Prompt: Set down every record below exactly as it stands.

Data records:
[Start of section]

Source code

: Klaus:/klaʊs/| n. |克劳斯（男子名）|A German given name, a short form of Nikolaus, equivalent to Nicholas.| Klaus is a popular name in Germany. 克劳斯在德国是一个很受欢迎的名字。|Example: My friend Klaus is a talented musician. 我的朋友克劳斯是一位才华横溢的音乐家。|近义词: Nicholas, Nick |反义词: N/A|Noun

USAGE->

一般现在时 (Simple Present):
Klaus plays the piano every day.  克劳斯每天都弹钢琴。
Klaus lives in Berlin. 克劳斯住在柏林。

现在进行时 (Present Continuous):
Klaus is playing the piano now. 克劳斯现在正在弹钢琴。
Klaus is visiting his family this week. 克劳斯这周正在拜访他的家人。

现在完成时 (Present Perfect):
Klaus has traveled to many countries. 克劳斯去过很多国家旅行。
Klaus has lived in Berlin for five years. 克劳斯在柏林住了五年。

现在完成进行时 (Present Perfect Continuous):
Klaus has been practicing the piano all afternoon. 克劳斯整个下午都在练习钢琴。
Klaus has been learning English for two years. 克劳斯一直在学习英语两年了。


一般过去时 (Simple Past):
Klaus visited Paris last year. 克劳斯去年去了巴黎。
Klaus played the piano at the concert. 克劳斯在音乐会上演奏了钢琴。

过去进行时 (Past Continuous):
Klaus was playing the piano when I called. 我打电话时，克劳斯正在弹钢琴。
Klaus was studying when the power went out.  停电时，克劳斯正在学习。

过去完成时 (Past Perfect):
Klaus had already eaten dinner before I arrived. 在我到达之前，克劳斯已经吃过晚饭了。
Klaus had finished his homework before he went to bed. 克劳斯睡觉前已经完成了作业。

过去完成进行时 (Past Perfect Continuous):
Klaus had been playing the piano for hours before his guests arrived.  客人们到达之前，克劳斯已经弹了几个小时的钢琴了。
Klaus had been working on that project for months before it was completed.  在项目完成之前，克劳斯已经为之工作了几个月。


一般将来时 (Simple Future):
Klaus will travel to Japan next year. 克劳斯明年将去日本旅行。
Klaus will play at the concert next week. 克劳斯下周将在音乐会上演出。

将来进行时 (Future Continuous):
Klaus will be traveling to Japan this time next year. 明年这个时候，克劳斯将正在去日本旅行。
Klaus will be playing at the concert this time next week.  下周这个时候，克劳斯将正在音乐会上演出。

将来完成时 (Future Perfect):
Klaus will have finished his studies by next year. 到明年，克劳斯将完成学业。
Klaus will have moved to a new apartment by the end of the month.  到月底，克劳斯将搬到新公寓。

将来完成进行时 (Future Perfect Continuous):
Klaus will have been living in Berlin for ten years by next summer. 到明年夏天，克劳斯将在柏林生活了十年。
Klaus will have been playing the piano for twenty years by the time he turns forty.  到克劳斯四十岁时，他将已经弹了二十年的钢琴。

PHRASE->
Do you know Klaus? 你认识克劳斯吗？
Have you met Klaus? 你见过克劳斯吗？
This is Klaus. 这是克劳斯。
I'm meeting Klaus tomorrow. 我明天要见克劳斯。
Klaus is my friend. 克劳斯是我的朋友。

[End of section]

Answer to the exercise:
Source code

: Klaus:/klaʊs/| n. |克劳斯（男子名）|A German given name, a short form of Nikolaus, equivalent to Nicholas.| Klaus is a popular name in Germany. 克劳斯在德国是一个很受欢迎的名字。|Example: My friend Klaus is a talented musician. 我的朋友克劳斯是一位才华横溢的音乐家。|近义词: Nicholas, Nick |反义词: N/A|Noun

USAGE->

一般现在时 (Simple Present):
Klaus plays the piano every day.  克劳斯每天都弹钢琴。
Klaus lives in Berlin. 克劳斯住在柏林。

现在进行时 (Present Continuous):
Klaus is playing the piano now. 克劳斯现在正在弹钢琴。
Klaus is visiting his family this week. 克劳斯这周正在拜访他的家人。

现在完成时 (Present Perfect):
Klaus has traveled to many countries. 克劳斯去过很多国家旅行。
Klaus has lived in Berlin for five years. 克劳斯在柏林住了五年。

现在完成进行时 (Present Perfect Continuous):
Klaus has been practicing the piano all afternoon. 克劳斯整个下午都在练习钢琴。
Klaus has been learning English for two years. 克劳斯一直在学习英语两年了。


一般过去时 (Simple Past):
Klaus visited Paris last year. 克劳斯去年去了巴黎。
Klaus played the piano at the concert. 克劳斯在音乐会上演奏了钢琴。

过去进行时 (Past Continuous):
Klaus was playing the piano when I called. 我打电话时，克劳斯正在弹钢琴。
Klaus was studying when the power went out.  停电时，克劳斯正在学习。

过去完成时 (Past Perfect):
Klaus had already eaten dinner before I arrived. 在我到达之前，克劳斯已经吃过晚饭了。
Klaus had finished his homework before he went to bed. 克劳斯睡觉前已经完成了作业。

过去完成进行时 (Past Perfect Continuous):
Klaus had been playing the piano for hours before his guests arrived.  客人们到达之前，克劳斯已经弹了几个小时的钢琴了。
Klaus had been working on that project for months before it was completed.  在项目完成之前，克劳斯已经为之工作了几个月。


一般将来时 (Simple Future):
Klaus will travel to Japan next year. 克劳斯明年将去日本旅行。
Klaus will play at the concert next week. 克劳斯下周将在音乐会上演出。

将来进行时 (Future Continuous):
Klaus will be traveling to Japan this time next year. 明年这个时候，克劳斯将正在去日本旅行。
Klaus will be playing at the concert this time next week.  下周这个时候，克劳斯将正在音乐会上演出。

将来完成时 (Future Perfect):
Klaus will have finished his studies by next year. 到明年，克劳斯将完成学业。
Klaus will have moved to a new apartment by the end of the month.  到月底，克劳斯将搬到新公寓。

将来完成进行时 (Future Perfect Continuous):
Klaus will have been living in Berlin for ten years by next summer. 到明年夏天，克劳斯将在柏林生活了十年。
Klaus will have been playing the piano for twenty years by the time he turns forty.  到克劳斯四十岁时，他将已经弹了二十年的钢琴。

PHRASE->
Do you know Klaus? 你认识克劳斯吗？
Have you met Klaus? 你见过克劳斯吗？
This is Klaus. 这是克劳斯。
I'm meeting Klaus tomorrow. 我明天要见克劳斯。
Klaus is my friend. 克劳斯是我的朋友。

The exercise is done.